地球や人間、動物を大規模に破壊しながらも消費者を騙し続けているそこここのメーカー、
食品関連企業、化粧品会社、略奪者としか言えないペット産業、
動物の生皮を剥いでモデルに着せるファッション雑誌、
彼等の嘘のCMを作ったり、流したりしている会社、
それら企業の経営者始め、彼等に雇われている従業員やアルバイトは、
日本の人工の何割を占めるのかと考えると、ぞっとする。
汗水流して働いても、そんなのは「社会貢献」とは言わない。
どんな形であっても、「労働」そのものは尊いのか?
たとえば、罪も無い人に鞭打つ仕事があるとすれば?
誠実に生きようとすればするほど、正気ではいられなくなる世だ。
どうすればよいのか判らない。
子供達を教育する以外に、この惨状を変える方法を私は思い付かない。


□■■ Feb. 7th

ブラックネオンはあれから殆ど動かなくなったが、
それでも朝、電気を点けた時と夜、餌を回収する時には力を振り絞り、
横になったまま、底を這った。
無駄かも知れないが、口から欠片でも入らないかと、餌を傍に沈めてやった。
そして15日の朝、呼吸も止まっているようだった。
電気を点けると、待ちかねていたかのように、大きく、ゆっくりとエラを羽ばたかせた。
朝だぞ、よく頑張ったな。
何度見ても、口をパクパクさせる動きはない。
昼頃に、深呼吸でもするように、腹全体を大きく波立たせた。
それが最後の動きだった。
或いは、体内に溜まったガスが移動した為かも知れない。
その翌朝、目からは完全に生気が消えていた。
次には蝶になっておいで。
そう言っていつも魚達を葬る玄関先のプランターには、季節がら、幼虫の来そうな草も無い。

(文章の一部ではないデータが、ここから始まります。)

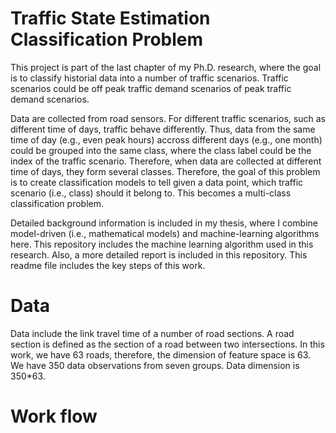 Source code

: # Traffic State Estimation Classification Problem


This project is part of the last chapter of my Ph.D. research, where the goal is to classify historial data into a number of traffic scenarios. Traffic scenarios could be off peak traffic demand scenarios of peak traffic demand scenarios. 

Data are collected from road sensors. For different traffic scenarios, such as different time of days, traffic behave differently. Thus, data from the same time of day (e.g., even peak hours) accross different days (e.g., one month) could be grouped into the same class, where the class label could be the index of the traffic scenario. Therefore, when data are collected at different time of days, they form several classes. Therefore, the goal of this problem is to create classification models to tell given a data point, which traffic scenario (i.e., class) should it belong to. This becomes a multi-class classification problem.

Detailed background information is included in my thesis, where I combine model-driven (i.e., mathematical models) and machine-learning algorithms here. This repository includes the machine learning algorithm used in this research. Also, a more detailed report is included in this repository. This readme file includes the key steps of this work.

# Data

Data include the link travel time of a number of road sections. A road section is defined as the section of a road between two intersections. In this work, we have 63 roads, therefore, the dimension of feature space is 63. We have 350 data observations from seven groups. Data dimension is 350*63.

# Work flow

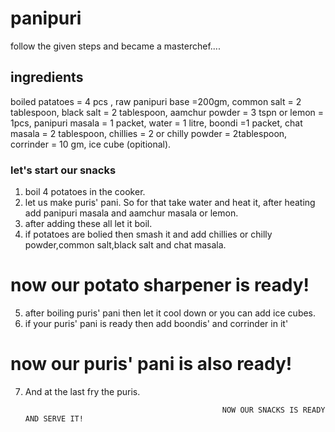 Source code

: # panipuri

follow the given steps and became a masterchef....

## ingredients
boiled patatoes = 4 pcs ,
raw panipuri base =200gm,
common salt = 2 tablespoon,
black salt = 2 tablespoon,
aamchur powder = 3 tspn or 
lemon = 1pcs,
panipuri masala = 1 packet,
water = 1 litre,
boondi =1 packet,
chat masala = 2 tablespoon,
chillies = 2 or 
chilly powder = 2tablespoon,
corrinder = 10 gm,
ice cube (opitional).

### let's start our snacks

1) boil 4 potatoes in the cooker.
2) let us make puris' pani. So for that take water and heat it, after heating add panipuri masala and aamchur masala or lemon.
3) after adding these all let it boil.
4) if potatoes are bolied then smash it and add chillies or chilly powder,common salt,black salt and chat masala.
# now our potato sharpener is ready!
5) after boiling puris' pani then let it cool down or you can add ice cubes.
6) if your puris' pani is ready then add boondis' and corrinder in it'
# now our puris' pani is also ready!
7) And at the last fry the puris.
                                                   
                                                   
                                                   
                                                   
                                                   
                                                   
                                                   
                                                   
                                                   
                                                   
                                                   
                                                   
                                                   
                                                   
                                                   
                                                   
                                                   
                                                   
                                                   
                                                   
                                                   
                                                   
                                                   
                                                   NOW OUR SNACKS IS READY AND SERVE IT! 
                                                           
                                                            















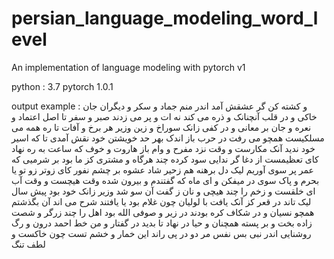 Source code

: # persian_language_modeling_word_level
An implementation of language modeling with pytorch v1 

python : 3.7
pytorch 1.0.1


output example :
و کشته کن
 گر عشقش آمد اندر منم
 جماد و سکر و دیگران
 جان خاکی و در قلب
 آنچنانک و ذره می کند
 نه ات و پر می زدند
 صبر و سفر تا اصل
 اعتماد و نعره و جان
 بر معانی و در کفی
 زانک سوراخ و زین وزیر
 هر برخ و آفات
 تا ره همه می مسلکیست
 همچو می رفت در حرب
 باز اندک بهر حد
 خویشتن خود نقش آمدی
 تا که اسیر خود ندید
 آنک مکارست و وقت
 نزد مفرح و وام
 باز هاروت و خوف
 که ساعت به ره نهاد
 کای تعظیمست از دغا
 گر ندایی سود کرده
 چند هرگاه و مشتری
 کز ما بود بر شرمیی
 که عمر پر سوی آوریم
 لیک دل برهنه هم زحیر
 شاد عشوه بر چشم نفور
 کای زوتر زو تو
 یا بحرم و پاک سوی
 در میفکن و ای ماه
 که گفتندم و بیرون شده
 وقت هیچست و وقت آب
 ای خلقست و زخم را
 چند هیچی و نان ز
 گفت آن سو شد وزیر
 زانک خود بود پیش سال
 لیک تاند در قعر
 کز آنک یافت با لولیان
 چون غلام بود یا یافتند
 شرح می اند آن بگذشتم
 همچو نسیان و در شکاف
 کره بودند در زیر و
 صوفی الله بود اهل را
 چند زرگر و شصت
 زاده بخت و بر پسته
 همچنان و حیا در نهاد
 تا بدید در گفتار و من
 خط احمد درون و رگ
 روشنایی اندر نبی بس نفس
 مر دو در پی راند
 این خمار و خشم تست
 چون خاکست و لطف تنگ

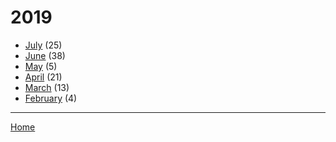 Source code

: # 2019

  * [July](./2019-07.md) (25)
  * [June](./2019-06.md) (38)
  * [May](./2019-05.md) (5)
  * [April](./2019-04.md) (21)
  * [March](./2019-03.md) (13)
  * [February](./2019-02.md) (4)

----

[Home](../)
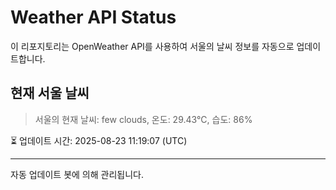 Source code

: 
# Weather API Status

이 리포지토리는 OpenWeather API를 사용하여 서울의 날씨 정보를 자동으로 업데이트합니다.

## 현재 서울 날씨
> 서울의 현재 날씨: few clouds, 온도: 29.43°C, 습도: 86%

⏳ 업데이트 시간: 2025-08-23 11:19:07 (UTC)

---
자동 업데이트 봇에 의해 관리됩니다.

裏庭で、キョンがほじくり返さないようなプランターを選んで、餌と一緒に丁重に埋葬した。
うちに来てから5年半、大往生と言ってよい、その見事な生きっぷりには、敬服せずにはいられない。
死は、生きた果てにしか無い。
反対側には、決して無い。
© K. JUNO ALL RIGHTS RESERVED.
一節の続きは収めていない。